Joachim Löw über die Perspektiven der Deutschen und die Zusammenarbeit mit Jürgen Klinsmann

Herr Löw, werden Sie sich am Sonntag das WM-Finale im Stadion ansehen?

Ich glaube nicht. Wir fliegen am Sonntag nach Berlin zurück und werden uns am Brandenburger Tor noch einmal unseren Fans zeigen. Vielleicht gehen wir danach noch zusammen essen und schauen uns abends im Fernsehen das Finale an.

Schmerzt es noch zu sehr, dass Sie nicht dabei sind?

Es tut natürlich weh, selbstverständlich. Direkt nach dem Spiel gegen Italien gab es eine unglaubliche Leere und Stille. Niemand war bereit, zu sprechen oder Energie zu erzeugen. Inzwischen spüren wir, dass wir mit der Enttäuschung umgehen können. Bei mir persönlich hat sie sich schon wieder gewandelt in positives Denken und in Freude, weil wir es geschafft haben, unsere junge Mannschaft absolut wettbewerbsfähig zu machen. Wir haben uns nicht durch dieses Turnier gemogelt. Wir haben auch fußballerisch überzeugt.

Vor ein paar Wochen galt das noch als völlig undenkbar.

Für uns nicht. Wir waren von Anfang an von unserem Weg überzeugt. Das war unsere Stärke: Wir haben uns aus Überzeugung gegen alle Widerstände behauptet.

Sind Sie überwältigt von dem Zuspruch, den Sie jetzt für Ihre Arbeit bekommen?

Nein, ich arbeite ja schon ein paar Jahre als Trainer und kenne die Höhen und Tiefen. Bei der Nationalelf hat alles nur eine größere Dimension. Als ich mit Innsbruck Meister geworden bin, obwohl wir ein halbes Jahr kein Geld gesehen haben, war ich genauso glücklich und zufrieden.
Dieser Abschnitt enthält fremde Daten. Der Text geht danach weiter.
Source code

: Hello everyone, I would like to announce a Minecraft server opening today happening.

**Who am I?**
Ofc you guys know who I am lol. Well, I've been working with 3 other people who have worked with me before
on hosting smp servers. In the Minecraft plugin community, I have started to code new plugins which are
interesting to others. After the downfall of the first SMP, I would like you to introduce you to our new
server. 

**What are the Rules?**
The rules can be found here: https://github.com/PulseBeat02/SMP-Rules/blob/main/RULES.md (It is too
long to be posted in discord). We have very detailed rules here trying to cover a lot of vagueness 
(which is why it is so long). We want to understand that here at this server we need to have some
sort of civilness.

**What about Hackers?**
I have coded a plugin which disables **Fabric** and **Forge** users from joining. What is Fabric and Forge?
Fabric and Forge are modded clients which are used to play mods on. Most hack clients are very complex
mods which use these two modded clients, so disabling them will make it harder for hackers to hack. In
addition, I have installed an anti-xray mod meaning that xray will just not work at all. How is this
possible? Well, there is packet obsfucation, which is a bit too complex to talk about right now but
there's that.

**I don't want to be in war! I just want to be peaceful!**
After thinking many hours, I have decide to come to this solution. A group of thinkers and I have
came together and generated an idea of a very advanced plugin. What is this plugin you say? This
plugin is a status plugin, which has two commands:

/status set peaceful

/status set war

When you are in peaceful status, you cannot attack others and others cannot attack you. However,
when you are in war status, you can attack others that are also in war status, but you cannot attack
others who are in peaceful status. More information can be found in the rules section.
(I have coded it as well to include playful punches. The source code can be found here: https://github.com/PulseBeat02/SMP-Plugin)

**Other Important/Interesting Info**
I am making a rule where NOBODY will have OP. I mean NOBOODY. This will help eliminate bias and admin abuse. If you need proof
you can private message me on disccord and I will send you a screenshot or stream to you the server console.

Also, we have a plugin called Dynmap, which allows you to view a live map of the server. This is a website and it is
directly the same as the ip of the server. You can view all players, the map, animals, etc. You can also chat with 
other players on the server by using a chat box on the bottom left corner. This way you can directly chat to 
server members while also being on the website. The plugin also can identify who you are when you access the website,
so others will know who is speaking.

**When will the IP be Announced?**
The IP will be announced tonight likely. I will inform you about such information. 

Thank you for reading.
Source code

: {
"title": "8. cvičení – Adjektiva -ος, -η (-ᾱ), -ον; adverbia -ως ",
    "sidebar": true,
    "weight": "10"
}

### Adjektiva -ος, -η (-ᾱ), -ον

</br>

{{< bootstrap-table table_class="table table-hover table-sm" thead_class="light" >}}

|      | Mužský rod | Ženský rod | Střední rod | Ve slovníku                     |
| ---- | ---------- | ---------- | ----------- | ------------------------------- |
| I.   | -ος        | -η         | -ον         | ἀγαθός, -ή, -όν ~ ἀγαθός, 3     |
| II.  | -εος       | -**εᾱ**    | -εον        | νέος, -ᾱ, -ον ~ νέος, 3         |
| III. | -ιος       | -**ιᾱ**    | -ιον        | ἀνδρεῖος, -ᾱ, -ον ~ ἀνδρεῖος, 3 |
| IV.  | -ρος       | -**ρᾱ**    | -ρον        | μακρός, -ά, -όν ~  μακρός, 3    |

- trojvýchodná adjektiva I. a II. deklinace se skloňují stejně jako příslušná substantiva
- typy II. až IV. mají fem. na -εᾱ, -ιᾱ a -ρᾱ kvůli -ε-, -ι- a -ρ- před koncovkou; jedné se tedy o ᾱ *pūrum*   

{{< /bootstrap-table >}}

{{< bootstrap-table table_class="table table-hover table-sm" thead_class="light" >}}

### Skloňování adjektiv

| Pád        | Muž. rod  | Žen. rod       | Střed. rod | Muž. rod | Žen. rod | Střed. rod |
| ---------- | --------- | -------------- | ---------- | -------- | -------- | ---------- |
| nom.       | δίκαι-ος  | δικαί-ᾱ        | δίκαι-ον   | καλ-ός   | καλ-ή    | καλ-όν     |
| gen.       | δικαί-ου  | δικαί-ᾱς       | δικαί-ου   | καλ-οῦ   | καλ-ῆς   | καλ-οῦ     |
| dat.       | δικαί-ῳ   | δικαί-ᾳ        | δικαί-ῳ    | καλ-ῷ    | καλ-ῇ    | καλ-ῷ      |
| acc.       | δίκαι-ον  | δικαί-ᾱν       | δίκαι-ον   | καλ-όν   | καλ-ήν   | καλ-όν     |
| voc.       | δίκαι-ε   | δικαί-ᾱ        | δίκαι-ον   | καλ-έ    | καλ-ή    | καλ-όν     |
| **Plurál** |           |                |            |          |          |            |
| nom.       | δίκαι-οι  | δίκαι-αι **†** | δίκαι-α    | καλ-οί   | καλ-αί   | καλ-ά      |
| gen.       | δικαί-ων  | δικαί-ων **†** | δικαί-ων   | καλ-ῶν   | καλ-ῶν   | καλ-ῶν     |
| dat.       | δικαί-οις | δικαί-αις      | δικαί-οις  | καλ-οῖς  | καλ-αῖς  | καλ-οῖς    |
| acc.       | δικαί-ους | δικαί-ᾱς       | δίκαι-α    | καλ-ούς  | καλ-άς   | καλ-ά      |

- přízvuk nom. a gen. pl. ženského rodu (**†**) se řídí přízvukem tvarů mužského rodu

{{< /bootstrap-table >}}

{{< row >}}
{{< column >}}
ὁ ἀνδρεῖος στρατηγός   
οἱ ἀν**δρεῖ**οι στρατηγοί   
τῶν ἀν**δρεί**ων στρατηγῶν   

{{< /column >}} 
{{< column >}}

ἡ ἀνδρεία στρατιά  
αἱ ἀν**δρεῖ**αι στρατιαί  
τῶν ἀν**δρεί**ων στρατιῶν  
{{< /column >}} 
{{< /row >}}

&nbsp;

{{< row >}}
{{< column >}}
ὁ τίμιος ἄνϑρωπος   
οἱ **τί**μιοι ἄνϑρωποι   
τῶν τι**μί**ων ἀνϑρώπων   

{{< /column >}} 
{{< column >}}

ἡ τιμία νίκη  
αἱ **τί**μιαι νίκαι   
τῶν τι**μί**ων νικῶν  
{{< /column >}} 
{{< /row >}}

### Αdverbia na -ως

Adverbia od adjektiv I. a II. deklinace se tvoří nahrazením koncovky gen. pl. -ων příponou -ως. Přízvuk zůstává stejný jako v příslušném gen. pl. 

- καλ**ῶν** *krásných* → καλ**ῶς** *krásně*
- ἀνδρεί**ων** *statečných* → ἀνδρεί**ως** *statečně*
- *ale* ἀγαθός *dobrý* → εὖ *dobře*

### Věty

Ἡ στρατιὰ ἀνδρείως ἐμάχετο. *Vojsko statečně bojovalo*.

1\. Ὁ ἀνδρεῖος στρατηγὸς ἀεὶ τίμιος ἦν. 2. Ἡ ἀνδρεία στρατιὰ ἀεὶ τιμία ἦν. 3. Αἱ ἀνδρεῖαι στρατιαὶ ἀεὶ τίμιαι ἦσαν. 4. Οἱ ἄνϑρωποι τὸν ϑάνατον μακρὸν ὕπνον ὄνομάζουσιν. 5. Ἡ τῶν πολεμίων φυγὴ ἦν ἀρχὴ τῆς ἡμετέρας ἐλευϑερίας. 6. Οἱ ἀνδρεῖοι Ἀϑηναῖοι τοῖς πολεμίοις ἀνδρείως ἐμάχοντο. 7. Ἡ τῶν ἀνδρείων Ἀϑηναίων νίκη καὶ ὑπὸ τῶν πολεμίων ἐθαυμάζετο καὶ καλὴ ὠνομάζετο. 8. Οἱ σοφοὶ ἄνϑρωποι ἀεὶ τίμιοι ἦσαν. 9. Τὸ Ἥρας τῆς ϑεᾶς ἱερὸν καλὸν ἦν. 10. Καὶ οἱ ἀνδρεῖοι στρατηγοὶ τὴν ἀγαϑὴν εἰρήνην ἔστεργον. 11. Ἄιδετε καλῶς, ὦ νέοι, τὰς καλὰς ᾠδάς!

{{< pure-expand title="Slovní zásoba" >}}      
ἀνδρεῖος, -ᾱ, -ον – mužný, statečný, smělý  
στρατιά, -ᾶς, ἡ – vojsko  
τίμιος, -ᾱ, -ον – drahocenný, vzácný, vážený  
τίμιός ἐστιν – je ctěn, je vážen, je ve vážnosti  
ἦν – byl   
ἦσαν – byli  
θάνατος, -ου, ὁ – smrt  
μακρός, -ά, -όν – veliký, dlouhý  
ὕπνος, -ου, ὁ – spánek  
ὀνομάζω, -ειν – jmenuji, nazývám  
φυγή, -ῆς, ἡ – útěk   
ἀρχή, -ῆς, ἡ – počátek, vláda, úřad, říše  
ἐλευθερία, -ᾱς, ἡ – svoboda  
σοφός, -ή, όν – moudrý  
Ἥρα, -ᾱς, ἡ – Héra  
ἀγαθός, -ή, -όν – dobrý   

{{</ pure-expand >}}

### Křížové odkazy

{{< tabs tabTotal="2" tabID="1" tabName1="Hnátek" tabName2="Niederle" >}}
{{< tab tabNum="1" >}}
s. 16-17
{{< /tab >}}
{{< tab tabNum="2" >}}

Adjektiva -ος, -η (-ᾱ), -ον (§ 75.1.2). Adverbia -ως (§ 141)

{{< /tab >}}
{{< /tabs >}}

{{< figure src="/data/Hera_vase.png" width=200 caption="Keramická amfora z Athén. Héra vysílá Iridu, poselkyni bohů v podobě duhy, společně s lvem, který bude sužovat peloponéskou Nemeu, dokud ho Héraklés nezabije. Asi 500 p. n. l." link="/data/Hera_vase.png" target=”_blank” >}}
Die Öffentlichkeit hat das Gefühl, dass die Mannschaft in einer Entwicklung steckt, die noch nicht abgeschlossen ist.

Das stimmt. Das ist erst der Beginn, wir haben jetzt eine Basis, von der aus sich diese Mannschaft positiv entwickeln kann. Letztlich mussten wir auch bei der WM feststellen, dass wir uns in vielen Bereichen noch einmal nach vorne bewegt haben. Der Kern der Mannschaft wird zusammenbleiben, und aus der U 21 kommen einige hoffnungsvolle Spieler hinzu, denken Sie nur an Piotr Trochowski, Eugen Polanski oder Stefan Kießling. Das sind Spieler, die schon jetzt ganz nah dran waren.

Bei der EM in zwei Jahren könnten die Deutschen schon zu den Favoriten zählen.

Das ist doch positiv, dass wir uns auf diese Stufe gebracht haben. Die Mannschaft ist noch nicht am Limit, die Spieler haben die Qualität, in die Spitze vorzustoßen.

Hängt die weitere Entwicklung entscheidend von Jürgen Klinsmann ab?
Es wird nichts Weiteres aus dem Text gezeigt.